Contemplar el rostro de Cristo, adentrarnos en el misterio de su amor, significa descubrir los mensajes de sus heridas, abrirse al dolor de su corazón, también en las personas que sufren cerca de nosotros. Por eso, la oración contemplativa, que es «la respiración del alma y de la vida»5, requiere de la mortificación interior: esa lucha serena, pero decidida, por tener todos nuestros sentidos libres para ponerlos en Jesús y experimentar las cosas como las experimenta él. Si nuestra oración nos une a Cristo, nos unirá también a los problemas del mundo y los asumirá desde la perspectiva de Dios.
«PERO ELLOS no entendían este lenguaje. Les resultaba tan oscuro, que no captaban el sentido» (Lc 9,45). La muchedumbre que rodeaba a Jesús se quedó desconcertada al oír sus palabras sobre la Cruz.
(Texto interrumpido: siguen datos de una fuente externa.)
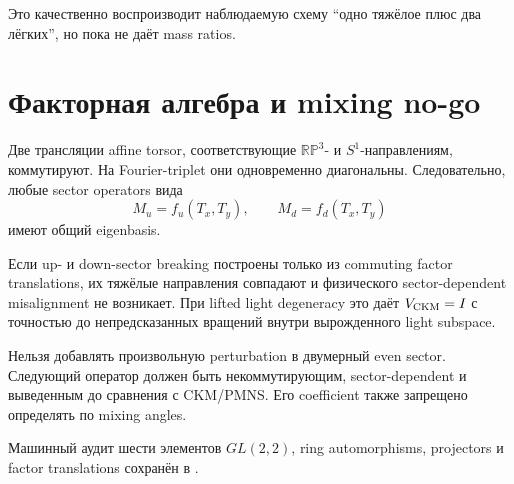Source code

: Это качественно воспроизводит наблюдаемую схему ``одно тяжёлое плюс два
лёгких'', но пока не даёт mass ratios.

\section{Факторная алгебра и mixing no-go}

Две трансляции affine torsor, соответствующие \(\mathbb{RP}^3\)- и
\(S^1\)-направлениям, коммутируют. На Fourier-triplet они одновременно
диагональны. Следовательно, любые sector operators вида
\begin{equation}
M_u=f_u(T_x,T_y),
\qquad
M_d=f_d(T_x,T_y)
\end{equation}
имеют общий eigenbasis.

\begin{proposition}
Если up- и down-sector breaking построены только из commuting factor
translations, их тяжёлые направления совпадают и физического
sector-dependent misalignment не возникает. При lifted light degeneracy это
даёт \(V_{\rm CKM}=I\) с точностью до непредсказанных вращений внутри
вырожденного light subspace.
\end{proposition}

\begin{nogocriterion}
Нельзя добавлять произвольную perturbation в двумерный even sector. Следующий
оператор должен быть некоммутирующим, sector-dependent и выведенным до
сравнения с CKM/PMNS. Его coefficient также запрещено определять по mixing
angles.
\end{nogocriterion}

Машинный аудит шести элементов \(GL(2,2)\), ring automorphisms, projectors и
factor translations сохранён в
.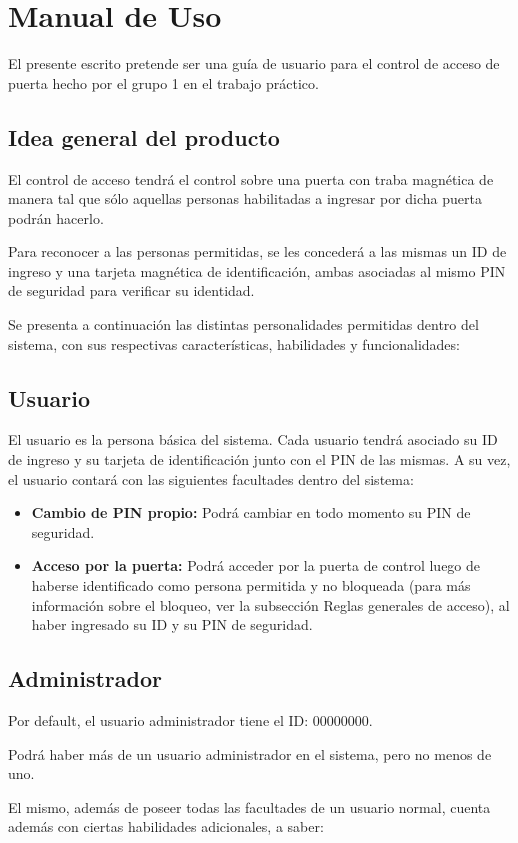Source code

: \documentclass[10pt,a4paper]{article}
\author{Tomás González Orlando}
\begin{document}
\section{Manual de Uso}

El presente escrito pretende ser una guía de usuario para el control de acceso de puerta hecho por el grupo 1 en el trabajo práctico.
\subsection{Idea general del producto}
El control de acceso tendrá el control sobre una puerta con traba magnética de manera tal que sólo aquellas personas habilitadas a ingresar por dicha puerta podrán hacerlo. \par
Para reconocer a las personas permitidas, se les concederá a las mismas un ID de ingreso y una tarjeta magnética de identificación, ambas asociadas al mismo PIN de seguridad para verificar su identidad. \par
Se presenta a continuación las distintas personalidades permitidas dentro del sistema, con sus respectivas características, habilidades y funcionalidades:\par

\subsection{Usuario}
El usuario es la persona básica del sistema. Cada usuario tendrá asociado su ID de ingreso y su tarjeta de identificación junto con el PIN de las mismas. A su vez, el usuario contará con las siguientes facultades dentro del sistema:
\begin{itemize}
\item \textbf{Cambio de PIN propio: } Podrá cambiar en todo momento su PIN de seguridad.
\item \textbf{Acceso por la puerta: } Podrá acceder por la puerta de control luego de haberse identificado como persona permitida y no bloqueada (para más información sobre el bloqueo, ver la subsección Reglas generales de acceso), al haber ingresado su ID y su PIN de seguridad.
\end{itemize}


\subsection{Administrador}
Por default, el usuario administrador tiene el ID: 00000000. \par
Podrá haber más de un usuario administrador en el sistema, pero no menos de uno.\par
El mismo, además de poseer todas las facultades de un usuario normal, cuenta además con ciertas habilidades adicionales, a saber:
\end{document}
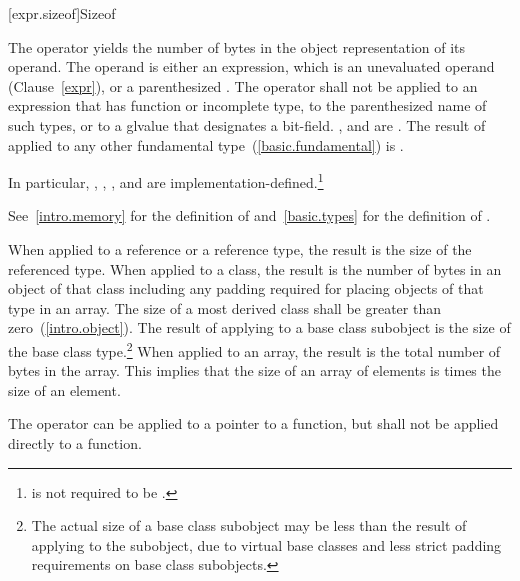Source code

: [expr.sizeof]{Sizeof}

\pnum
{}%
%
%
The  operator yields the number of bytes in the object
representation of its operand. The operand is either an expression,
which is an unevaluated operand (Clause~\ref{expr}), or a parenthesized
.
%
The  operator shall not be applied to an expression that
has function or incomplete type, 
to the parenthesized name of such
types, or to a glvalue that designates a bit-field.
,  and
 are . The result of
 applied to any other fundamental
type~(\ref{basic.fundamental}) is .
\begin{note}
In particular, , ,
, and  are
implementation-defined.\footnote{ is not required to be .}
\end{note}
\begin{note}
See~\ref{intro.memory} for the definition of 
and~\ref{basic.types} for the definition of .
\end{note}

\pnum
{}%
When applied to a reference or a reference type, the result is the size
of the referenced type.
%
When applied to a class, the result is the number of bytes in an object
of that class including any padding required for placing objects of that
type in an array. The size of a most derived class shall be greater than
zero~(\ref{intro.object}). The result of applying  to a
base class subobject is the size of the base class type.\footnote{The actual
size of a base class subobject may be less than the result of
applying  to the subobject, due to virtual base classes
and less strict padding requirements on base class subobjects.}
%
When applied to an array, the result is the total number of bytes in the
array. This implies that the size of an array of  elements is
 times the size of an element.

\pnum
The  operator can be applied to a pointer to a function,
but shall not be applied directly to a function.

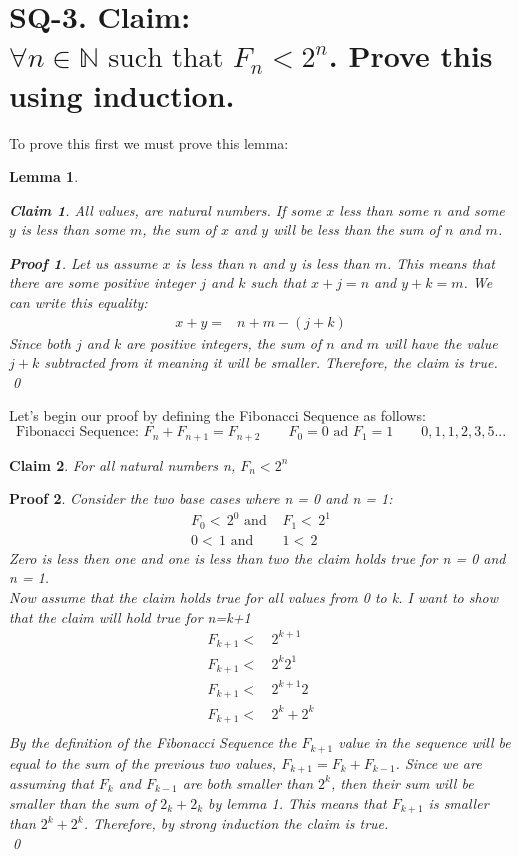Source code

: \documentclass{article}
\newtheorem*{claim}{Claim}
\newtheorem{lemma}{Lemma}
\newtheorem*{poof}{Proof}
\begin{document}
\section*{SQ-3. Claim: $\forall n \in \mathbb{N} \text{ such that }F_n < 2^n$. Prove this using induction.}
To prove this first we must prove this lemma:
\begin{lemma}
    \begin{claim}
        All values, are natural numbers. If some $x$ less than some $n$ and some $y$ is less than some $m$, the sum of $x$ and $y$ will be less than the sum of $n$ and $m$.
    \end{claim}
    \begin{poof}
        Let us assume $x$ is less than $n$ and $y$ is less than $m$. This means that there are some positive integer $j$ and $k$ such that $x+j=n$ and $y+k=m$. We can write this equality:
        \begin{align*}
            x+y =& n+m-(j+k)
        \end{align*}
        Since both $j$ and $k$ are positive integers, the sum of $n$ and $m$ will have the value $j+k$ subtracted from it meaning it will be smaller. Therefore, the claim is true.\\
        \qed
    \end{poof}
\end{lemma}
Let's begin our proof by defining the Fibonacci Sequence as follows:
$$\text{Fibonacci Sequence: }F_n+F_{n+1}=F_{n+2}\qquad F_0 = 0 \text{ ad }F_1=1 \qquad 0,1,1,2,3,5...$$
\begin{claim}
    For all natural numbers n, $F_n < 2^n$
\end{claim}
\begin{poof}
    Consider the two base cases where n = 0 and n = 1:
    \begin{align*}
        F_0<\,2^0 \text{ and }& F_1<\,2^1\\
        0<\,1\text{ and }&1<\,2
    \end{align*}
    Zero is less then one and one is less than two the claim holds true for n = 0 and n = 1.
    \\
    \noindent Now assume that the claim holds true for all values from 0 to k. I want to show that the claim will hold true for n=k+1
    \begin{align*}
        F_{k+1}<&\,2^{k+1}\\
        F_{k+1}<&\,2^{k}2^1\\
        F_{k+1}<&\,2^{k+1}2\\
        F_{k+1}<&\,2^{k}+2^{k}\\
    \end{align*}
    By the definition of the Fibonacci Sequence the $F_{k+1}$ value in the sequence will be equal to the sum of the previous two values, $F_{k+1}=F_k+F_{k-1}$. Since we are assuming that $F_k$ and $F_{k-1}$ are both smaller than $2^k$, then their sum will be smaller than the sum of $2_k+2_k$ by lemma 1. This means that $F_{k+1}$ is smaller than $2^k+2^k$. Therefore, by strong induction the claim is true.\\
    \qed
\end{poof}
\end{document}
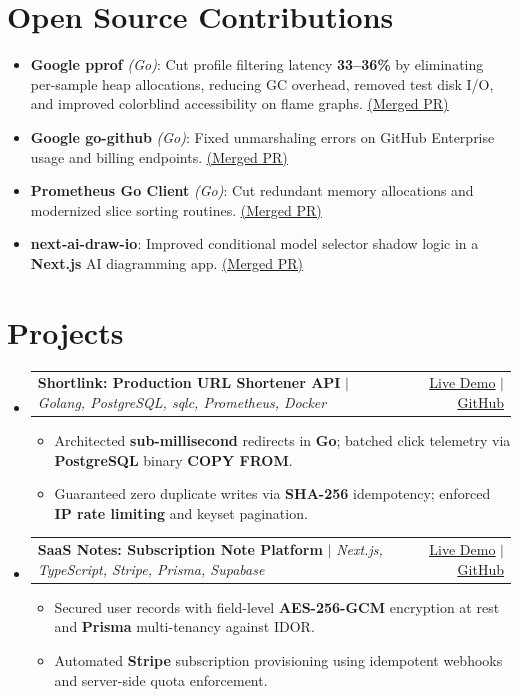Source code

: \documentclass[letterpaper,11pt]{article}
\makeatletter
\newcommand{\resumeItem}[1]{\item\small{#1}}
\newcommand{\resumeProjectHeading}[2]{
  \item
    \begin{tabular*}{\textwidth}{l@{\extracolsep{\fill}}r}
      \small#1 & #2 \\
    \end{tabular*}\vspace{-2pt}
}
\newcommand{\resumeSubHeadingListStart}{\begin{itemize}[leftmargin=0in, label={}, itemsep=0.8pt, parsep=0pt, topsep=0.4pt]}
\newcommand{\resumeSubHeadingListEnd}{\end{itemize}\vspace{-2pt}}
\newcommand{\resumeItemListStart}{\begin{itemize}[leftmargin=12pt, label=\tiny$\bullet$, itemsep=0.8pt, parsep=0pt, topsep=0.4pt]}
\newcommand{\resumeItemListEnd}{\end{itemize}}
\makeatother
\begin{document}
\section{Open Source Contributions}
  \begin{itemize}[leftmargin=12pt, label=\tiny$\bullet$, itemsep=0.5pt, parsep=0pt, topsep=0.3pt]
    \resumeItem{\textbf{Google pprof} \emph{(Go)}: Cut profile filtering latency \textbf{33--36\%} by eliminating per-sample heap allocations, reducing GC overhead, removed test disk I/O, and improved colorblind accessibility on flame graphs. \href{https://github.com/google/pprof/pulls?q=author:kyyril}{\underline{(Merged PR)}}}
    \resumeItem{\textbf{Google go-github} \emph{(Go)}: Fixed unmarshaling errors on GitHub Enterprise usage and billing endpoints. \href{https://github.com/google/go-github/pull/4002}{\underline{(Merged PR)}}}
    \resumeItem{\textbf{Prometheus Go Client} \emph{(Go)}: Cut redundant memory allocations and modernized slice sorting routines. \href{https://github.com/prometheus/client_golang/pull/2176}{\underline{(Merged PR)}}}
    \resumeItem{\textbf{next-ai-draw-io}: Improved conditional model selector shadow logic in a \textbf{Next.js} AI diagramming app. \href{https://github.com/DayuanJiang/next-ai-draw-io/pull/681}{\underline{(Merged PR)}}}
  \end{itemize}\vspace{-2pt}

\section[Projects]{Projects \hfill \normalfont\footnotesize{}}
    \resumeSubHeadingListStart
      \resumeProjectHeading
          {\textbf{Shortlink: Production URL Shortener API} $|$ \emph{Golang, PostgreSQL, sqlc, Prometheus, Docker}}{{\href{https://shortlink-production-1c53.up.railway.app/docs}{\underline{Live Demo}}} $|$ {\href{https://github.com/kyyril/shortlink}{\underline{GitHub}}}}
          \resumeItemListStart
            \resumeItem{Architected \textbf{sub-millisecond} redirects in \textbf{Go}; batched click telemetry via \textbf{PostgreSQL} binary \textbf{COPY FROM}.}
            \resumeItem{Guaranteed zero duplicate writes via \textbf{SHA-256} idempotency; enforced \textbf{IP rate limiting} and keyset pagination.}
          \resumeItemListEnd
      \resumeProjectHeading
          {\textbf{SaaS Notes: Subscription Note Platform} $|$ \emph{Next.js, TypeScript, Stripe, Prisma, Supabase}}{{\href{https://saas-noteapp.vercel.app/}{\underline{Live Demo}}} $|$ {\href{https://github.com/kyyril/saas-noteapp}{\underline{GitHub}}}}
          \resumeItemListStart
            \resumeItem{Secured user records with field-level \textbf{AES-256-GCM} encryption at rest and \textbf{Prisma} multi-tenancy against IDOR.}
            \resumeItem{Automated \textbf{Stripe} subscription provisioning using idempotent webhooks and server-side quota enforcement.}
          \resumeItemListEnd
    \resumeSubHeadingListEnd
\end{document}
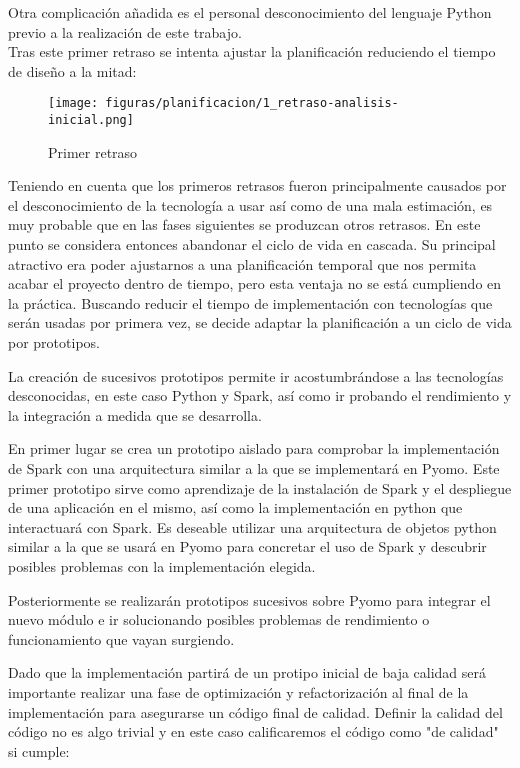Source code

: Otra complicación añadida es el personal desconocimiento del lenguaje Python previo a la realización de este trabajo.\\

Tras este primer retraso se intenta ajustar la planificación reduciendo el tiempo de diseño a la mitad:

\begin{figure}[H]
    \centerline{\texttt{[image: figuras/planificacion/1\_retraso-analisis-inicial.png]}}
    \caption{Primer retraso}
\end{figure}

Teniendo en cuenta que los primeros retrasos fueron principalmente causados por el desconocimiento de la tecnología a usar así como de una mala estimación, es muy probable que en las fases siguientes se produzcan otros retrasos. En este punto se considera entonces abandonar el ciclo de vida en cascada. Su principal atractivo era poder ajustarnos a una planificación temporal que nos permita acabar el proyecto dentro de tiempo, pero esta ventaja no se está cumpliendo en la práctica. Buscando reducir el tiempo de implementación con tecnologías que serán usadas por primera vez, se decide adaptar la planificación a un ciclo de vida por prototipos. 

La creación de sucesivos prototipos permite ir acostumbrándose a las tecnologías desconocidas, en este caso Python y Spark, así como ir probando el rendimiento y la integración a medida que se desarrolla.

En primer lugar se crea un prototipo aislado para comprobar la implementación de Spark con una arquitectura similar a la que se implementará en Pyomo. Este primer prototipo sirve como aprendizaje de la instalación de Spark y el despliegue de una aplicación en el mismo, así como la implementación en python que interactuará con Spark. Es deseable utilizar una arquitectura de objetos python similar a la que se usará en Pyomo para concretar el uso de Spark y descubrir posibles problemas con la implementación elegida.

Posteriormente se realizarán prototipos sucesivos sobre Pyomo para integrar el nuevo módulo e ir solucionando posibles problemas de rendimiento o funcionamiento que vayan surgiendo. 

Dado que la implementación partirá de un protipo inicial de baja calidad será importante realizar una fase de optimización y refactorización al final de la implementación para asegurarse un código final de calidad. Definir la calidad del código no es algo trivial y en este caso calificaremos el código como "de calidad" si cumple:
Les parecía extraño que alguien que había demostrado poseer un poder tan elevado, que era incluso capaz de resucitar a los muertos, les hablara de su doloroso final. No podían comprender que Jesús, en medio de su palpable triunfo, describiera su futura derrota. Sus palabras parecían contradecir el ambiente general de alegría y de esperanza.
Sin embargo, en lugar de comentar sus discrepancias con Jesús, a aquellas personas «les daba miedo preguntarle sobre el asunto» (Lc 9,45). La admiración que sentían por el Señor resultó ser, muchas veces, una mezcla de conocimiento superficial y reverencia temerosa. Jesús, sin embargo, los invita a que aquella contemplación no sea solo la impresión de un momento pasajero, la emoción de un instante, sino que genere un cambio profundo en sus vidas: les ofrece comprender toda la existencia como un diálogo con Dios.
Esa unión de nuestro corazón con el de Cristo nos permite contemplar con nuevos ojos el mundo. Descubrimos, incluso entre las sombras de la historia y de nuestra propia biografía, un destello de la luz divina. «Jesús ha sido maestro de esta mirada. En su vida no han faltado nunca los tiempos, los espacios, los silencios, la comunión amorosa que permite a la existencia no ser devastada por las pruebas inevitables, sino de custodiar intacta la belleza»6. María, maestra de oración, nos puede alcanzar la gracia de tener un corazón contemplativo como el suyo.